Given a sequence $\{a_{n,p}\}$ with $(n,p)\in\Bbb{Z}×\Bbb{N}$. Suppose $\lim\limits_{p\to+\infty}a_{n,p}=a_n\neq 0$ for each $n\in\Bbb{Z}$, $\sum\limits_{n=-\infty}^{+\infty}|a_n|<+\infty$ and $S=\sum\limits_{n=-\infty}^{+\infty}a_n$. Prove or disprove that: $$\lim_{p\to+\infty}\sum_{n=-p}^{p}a_{n,p}=S.$$
Any hints will welcome!!
On
The assertion is false. Find a counterexample such that for each $n$, the sequence $a_{n,p}$ tends to $a_n$ as $p\to\infty$. But set things so that the larger $|n|$ is, the longer $a_{n,p}$ stays big -- say $a_{n,p}$ remains $1$ whenever $p\le|n|$, and only after $p>|n|$ will you allow $a_{n,p}$ to take the constant value $a_n$. (You should visualize this with a picture.)

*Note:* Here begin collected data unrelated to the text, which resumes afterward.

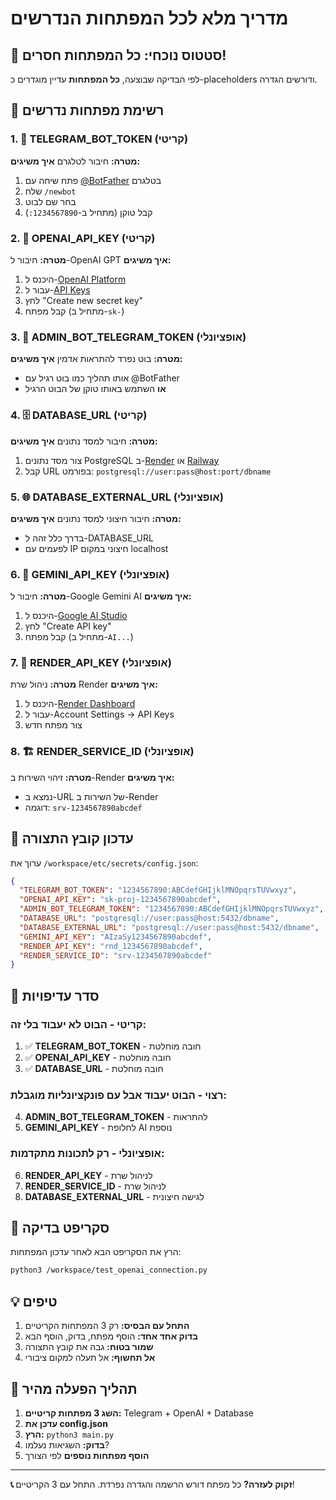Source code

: # מדריך מלא לכל המפתחות הנדרשים

## 🚨 סטטוס נוכחי: כל המפתחות חסרים!

לפי הבדיקה שבוצעה, **כל המפתחות** עדיין מוגדרים כ-placeholders ודורשים הגדרה.

## 🔑 רשימת מפתחות נדרשים

### 1. 🤖 **TELEGRAM_BOT_TOKEN** (קריטי)
**מטרה:** חיבור לטלגרם
**איך משיגים:**
1. פתח שיחה עם [@BotFather](https://t.me/BotFather) בטלגרם
2. שלח `/newbot`
3. בחר שם לבוט
4. קבל טוקן (מתחיל ב-`1234567890:`)

### 2. 🧠 **OPENAI_API_KEY** (קריטי)
**מטרה:** חיבור ל-OpenAI GPT
**איך משיגים:**
1. היכנס ל-[OpenAI Platform](https://platform.openai.com/)
2. עבור ל-[API Keys](https://platform.openai.com/account/api-keys)
3. לחץ "Create new secret key"
4. קבל מפתח (מתחיל ב-`sk-`)

### 3. 🔔 **ADMIN_BOT_TELEGRAM_TOKEN** (אופציונלי)
**מטרה:** בוט נפרד להתראות אדמין
**איך משיגים:**
- אותו תהליך כמו בוט רגיל עם @BotFather
- **או** השתמש באותו טוקן של הבוט הרגיל

### 4. 🗄️ **DATABASE_URL** (קריטי)
**מטרה:** חיבור למסד נתונים
**איך משיגים:**
1. צור מסד נתונים PostgreSQL ב-[Render](https://render.com) או [Railway](https://railway.app)
2. קבל URL בפורמט: `postgresql://user:pass@host:port/dbname`

### 5. 🌐 **DATABASE_EXTERNAL_URL** (אופציונלי)
**מטרה:** חיבור חיצוני למסד נתונים
**איך משיגים:**
- בדרך כלל זהה ל-DATABASE_URL
- לפעמים עם IP חיצוני במקום localhost

### 6. 🤖 **GEMINI_API_KEY** (אופציונלי)
**מטרה:** חיבור ל-Google Gemini AI
**איך משיגים:**
1. היכנס ל-[Google AI Studio](https://makersuite.google.com/app/apikey)
2. לחץ "Create API key"
3. קבל מפתח (מתחיל ב-`AI...`)

### 7. 🚀 **RENDER_API_KEY** (אופציונלי)
**מטרה:** ניהול שרת Render
**איך משיגים:**
1. היכנס ל-[Render Dashboard](https://dashboard.render.com)
2. עבור ל-Account Settings → API Keys
3. צור מפתח חדש

### 8. 🏗️ **RENDER_SERVICE_ID** (אופציונלי)
**מטרה:** זיהוי השירות ב-Render
**איך משיגים:**
- נמצא ב-URL של השירות ב-Render
- דוגמה: `srv-1234567890abcdef`

## 📝 עדכון קובץ התצורה

ערוך את `/workspace/etc/secrets/config.json`:

```json
{
  "TELEGRAM_BOT_TOKEN": "1234567890:ABCdefGHIjklMNOpqrsTUVwxyz",
  "OPENAI_API_KEY": "sk-proj-1234567890abcdef",
  "ADMIN_BOT_TELEGRAM_TOKEN": "1234567890:ABCdefGHIjklMNOpqrsTUVwxyz",
  "DATABASE_URL": "postgresql://user:pass@host:5432/dbname",
  "DATABASE_EXTERNAL_URL": "postgresql://user:pass@host:5432/dbname",
  "GEMINI_API_KEY": "AIzaSy1234567890abcdef",
  "RENDER_API_KEY": "rnd_1234567890abcdef",
  "RENDER_SERVICE_ID": "srv-1234567890abcdef"
}
```

## 🎯 סדר עדיפויות

### קריטי - הבוט לא יעבוד בלי זה:
1. ✅ **TELEGRAM_BOT_TOKEN** - חובה מוחלטת
2. ✅ **OPENAI_API_KEY** - חובה מוחלטת  
3. ✅ **DATABASE_URL** - חובה מוחלטת

### רצוי - הבוט יעבוד אבל עם פונקציונליות מוגבלת:
4. **ADMIN_BOT_TELEGRAM_TOKEN** - להתראות
5. **GEMINI_API_KEY** - לחלופת AI נוספת

### אופציונלי - רק לתכונות מתקדמות:
6. **RENDER_API_KEY** - לניהול שרת
7. **RENDER_SERVICE_ID** - לניהול שרת
8. **DATABASE_EXTERNAL_URL** - לגישה חיצונית

## 🔧 סקריפט בדיקה

הרץ את הסקריפט הבא לאחר עדכון המפתחות:

```bash
python3 /workspace/test_openai_connection.py
```

## 💡 טיפים

1. **התחל עם הבסיס:** רק 3 המפתחות הקריטיים
2. **בדוק אחד אחד:** הוסף מפתח, בדוק, הוסף הבא
3. **שמור בטוח:** גבה את קובץ התצורה
4. **אל תחשוף:** אל תעלה למקום ציבורי

## 🚀 תהליך הפעלה מהיר

1. **השג 3 מפתחות קריטיים:** Telegram + OpenAI + Database
2. **עדכן את config.json**
3. **הרץ:** `python3 main.py`
4. **בדוק:** השגיאות נעלמו?
5. **הוסף מפתחות נוספים** לפי הצורך

---

**📞 זקוק לעזרה?** כל מפתח דורש הרשמה והגדרה נפרדת. התחל עם 3 הקריטיים!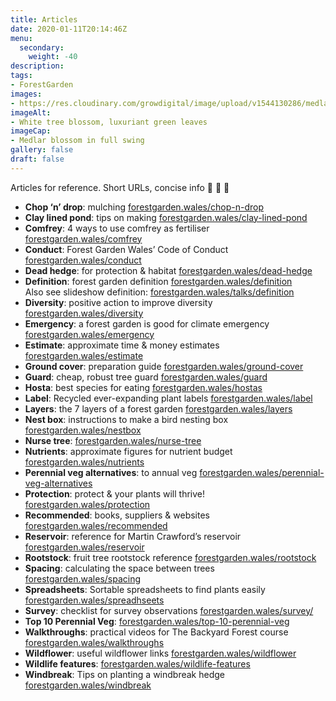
 ```yaml
---
title: Articles
date: 2020-01-11T20:14:46Z
menu: 
  secondary:
    weight: -40
description: 
tags: 
- ForestGarden
images: 
- https://res.cloudinary.com/growdigital/image/upload/v1544130286/medlar-42254180632.jpg
imageAlt:
- White tree blossom, luxuriant green leaves
imageCap:
- Medlar blossom in full swing
gallery: false
draft: false
---
```


Articles for reference. Short URLs, concise info 🙂 💚 🌳

* **Chop ‘n’ drop**: mulching [forestgarden.wales/chop-n-drop](/chop-n-drop/)
* **Clay lined pond**: tips on making [forestgarden.wales/clay-lined-pond](/clay-lined-pond)
* **Comfrey**: 4 ways to use comfrey as fertiliser [forestgarden.wales/comfrey](/comfrey/)
* **Conduct**: Forest Garden Wales’ Code of Conduct [forestgarden.wales/conduct](/conduct/)
* **Dead hedge**: for protection & habitat [forestgarden.wales/dead-hedge](/dead-hedge/)
* **Definition**: forest garden definition [forestgarden.wales/definition](/definition/)  
Also see slideshow definition: [forestgarden.wales/talks/definition](/talks/definition)
* **Diversity**: positive action to improve diversity [forestgarden.wales/diversity](/diversity/)
* **Emergency**: a forest garden is good for climate emergency [forestgarden.wales/emergency](/emergency/)
* **Estimate**: approximate time & money estimates [forestgarden.wales/estimate](/estimate/) 
* **Ground cover**: preparation guide [forestgarden.wales/ground-cover](/ground-cover/)
* **Guard**: cheap, robust tree guard [forestgarden.wales/guard](/guard)
* **Hosta**: best species for eating [forestgarden.wales/hostas](/hostas/)
* **Label**: Recycled ever-expanding plant labels [forestgarden.wales/label](/label/)
* **Layers**: the 7 layers of a forest garden [forestgarden.wales/layers](/layers/)
* **Nest box**: instructions to make a bird nesting box [forestgarden.wales/nestbox](/nestbox/)
* **Nurse tree**: [forestgarden.wales/nurse-tree](/nurse-tree/)
* **Nutrients**: approximate figures for nutrient budget [forestgarden.wales/nutrients](/nutrients/)
* **Perennial veg alternatives**: to annual veg [forestgarden.wales/perennial-veg-alternatives](/perennial-veg-alternatives/)
* **Protection**: protect & your plants will thrive! [forestgarden.wales/protection](/protection/)
* **Recommended**: books, suppliers & websites [forestgarden.wales/recommended](/recommended/)
* **Reservoir**: reference for Martin Crawford’s reservoir [forestgarden.wales/reservoir](/reservoir/)
* **Rootstock**: fruit tree rootstock reference [forestgarden.wales/rootstock](/rootstock/)
* **Spacing**: calculating the space between trees [forestgarden.wales/spacing](/spacing/)
* **Spreadsheets**: Sortable spreadsheets to find plants easily [forestgarden.wales/spreadhseets](/spreadsheets/)
* **Survey**: checklist for survey observations [forestgarden.wales/survey/](/survey/)
* **Top 10 Perennial Veg**: [forestgarden.wales/top-10-perennial-veg](/top-10-perennial-veg/)
* **Walkthroughs**: practical videos for The Backyard Forest course [forestgarden.wales/walkthroughs](/walkthroughs/)
* **Wildflower**: useful wildflower links [forestgarden.wales/wildflower](/wildflower/)
* **Wildlife features**: [forestgarden.wales/wildlife-features](wildlife-features)
* **Windbreak**: Tips on planting a windbreak hedge [forestgarden.wales/windbreak](/windbreak/)
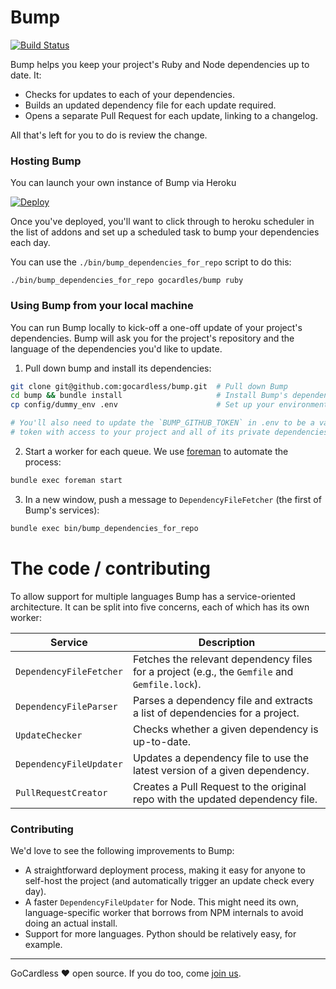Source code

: # Bump

[![Build Status](https://travis-ci.org/gocardless/bump.svg?branch=master)](https://travis-ci.org/gocardless/bump)

Bump helps you keep your project's Ruby and Node dependencies up to date. It:

- Checks for updates to each of your dependencies.
- Builds an updated dependency file for each update required.
- Opens a separate Pull Request for each update, linking to a changelog.

All that's left for you to do is review the change.

### Hosting Bump
You can launch your own instance of Bump via Heroku

[![Deploy](https://www.herokucdn.com/deploy/button.png)](https://heroku.com/deploy)

Once you've deployed, you'll want to click through to heroku scheduler in the
list of addons and set up a scheduled task to bump your dependencies each day.

You can use the `./bin/bump_dependencies_for_repo` script to do this:
```
./bin/bump_dependencies_for_repo gocardles/bump ruby
```

### Using Bump from your local machine

You can run Bump locally to kick-off a one-off update of your project's
dependencies. Bump will ask you for the project's repository and the language of
the dependencies you'd like to update.

1. Pull down bump and install its dependencies:
  ```bash
  git clone git@github.com:gocardless/bump.git  # Pull down Bump
  cd bump && bundle install                     # Install Bump's dependencies
  cp config/dummy_env .env                      # Set up your environment

  # You'll also need to update the `BUMP_GITHUB_TOKEN` in .env to be a valid
  # token with access to your project and all of its private dependencies.
  ```

2. Start a worker for each queue. We use [foreman](http://ddollar.github.io/foreman/) to automate the process:
  ```bash
  bundle exec foreman start
  ```

3. In a new window, push a message to `DependencyFileFetcher` (the first of Bump's services):
  ```bash
  bundle exec bin/bump_dependencies_for_repo
  ```

# The code / contributing

To allow support for multiple languages Bump has a service-oriented
architecture. It can be split into five concerns, each of which has its own
worker:

| Service                 | Description                                                                                   |
|-------------------------|-----------------------------------------------------------------------------------------------|
| `DependencyFileFetcher` | Fetches the relevant dependency files for a project (e.g., the `Gemfile` and `Gemfile.lock`). |
| `DependencyFileParser`  | Parses a dependency file and extracts a list of dependencies for a project.                   |
| `UpdateChecker`         | Checks whether a given dependency is up-to-date.                                              |
| `DependencyFileUpdater` | Updates a dependency file to use the latest version of a given dependency.                    |
| `PullRequestCreator`    | Creates a Pull Request to the original repo with the updated dependency file.                 |

### Contributing

We'd love to see the following improvements to Bump:

- A straightforward deployment process, making it easy for anyone to self-host
  the project (and automatically trigger an update check every day).
- A faster `DependencyFileUpdater` for Node. This might need its own,
  language-specific worker that borrows from NPM internals to avoid doing an
  actual install.
- Support for more languages. Python should be relatively easy, for example.


---

GoCardless ♥ open source. If you do too, come [join us](https://gocardless.com/about/jobs/software-engineer/).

Take $a_{n,p} = \frac{1}{p} + \frac{1}{(1+|n|)^2}$, where $p \in \mathbb{N}$ and $n \in \mathbb{Z}$. Then $$ a_{n,p} \to \frac{1}{(1+|n|)^2} :=a_n, \text{ as } p\to \infty, $$ clearly $\sum_{n} |a_n| < \infty $, and let $S= \sum_{n\in \mathbb{Z}}{a_n}$. Then $$ \sum_{n = -p}^p a_{n,p} = \frac{2p+1}{p} + \sum_{n=-p}^p \frac{1}{(1+|n|)^2} \to 2 + S \text{ as } p \to \infty. $$